Sort through the entries below and pull out lines containing the word "yarn".

[Opening Material supplied section]

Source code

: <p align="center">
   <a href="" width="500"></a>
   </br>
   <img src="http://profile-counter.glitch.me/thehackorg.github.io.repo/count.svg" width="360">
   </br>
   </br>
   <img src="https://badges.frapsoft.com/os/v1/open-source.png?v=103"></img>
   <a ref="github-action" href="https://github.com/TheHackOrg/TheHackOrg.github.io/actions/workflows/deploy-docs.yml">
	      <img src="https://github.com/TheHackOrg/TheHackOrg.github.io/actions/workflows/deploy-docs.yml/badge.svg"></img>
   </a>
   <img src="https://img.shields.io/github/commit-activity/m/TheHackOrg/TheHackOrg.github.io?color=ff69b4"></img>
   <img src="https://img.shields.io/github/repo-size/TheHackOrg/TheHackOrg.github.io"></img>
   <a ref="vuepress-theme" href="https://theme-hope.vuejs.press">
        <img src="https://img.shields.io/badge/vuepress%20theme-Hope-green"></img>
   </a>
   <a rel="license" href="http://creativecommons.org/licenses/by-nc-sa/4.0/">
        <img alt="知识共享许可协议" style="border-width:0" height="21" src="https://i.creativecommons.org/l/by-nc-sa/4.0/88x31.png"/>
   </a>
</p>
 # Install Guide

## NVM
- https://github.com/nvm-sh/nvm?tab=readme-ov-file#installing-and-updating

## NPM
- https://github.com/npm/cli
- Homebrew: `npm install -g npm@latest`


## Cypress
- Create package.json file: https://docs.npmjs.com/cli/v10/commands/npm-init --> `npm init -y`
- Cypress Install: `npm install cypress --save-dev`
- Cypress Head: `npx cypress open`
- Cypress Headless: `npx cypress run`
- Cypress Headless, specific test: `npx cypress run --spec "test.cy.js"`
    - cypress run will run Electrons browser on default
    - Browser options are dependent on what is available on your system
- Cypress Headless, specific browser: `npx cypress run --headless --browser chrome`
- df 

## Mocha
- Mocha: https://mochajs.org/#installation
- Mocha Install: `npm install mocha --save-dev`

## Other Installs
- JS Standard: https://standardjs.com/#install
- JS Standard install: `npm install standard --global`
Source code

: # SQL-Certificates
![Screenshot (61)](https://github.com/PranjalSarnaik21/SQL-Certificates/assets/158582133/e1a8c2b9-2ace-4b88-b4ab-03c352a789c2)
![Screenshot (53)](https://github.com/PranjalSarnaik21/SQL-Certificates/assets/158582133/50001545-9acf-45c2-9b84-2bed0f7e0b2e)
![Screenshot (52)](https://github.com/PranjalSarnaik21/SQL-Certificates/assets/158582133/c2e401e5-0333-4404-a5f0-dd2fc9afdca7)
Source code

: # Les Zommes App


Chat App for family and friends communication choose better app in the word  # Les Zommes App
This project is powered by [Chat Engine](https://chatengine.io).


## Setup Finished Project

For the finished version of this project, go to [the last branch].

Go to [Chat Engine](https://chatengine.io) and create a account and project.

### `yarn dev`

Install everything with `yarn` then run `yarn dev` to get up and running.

[Closing Material supplied section]

Task solution:
### `yarn dev`
Install everything with `yarn` then run `yarn dev` to get up and running.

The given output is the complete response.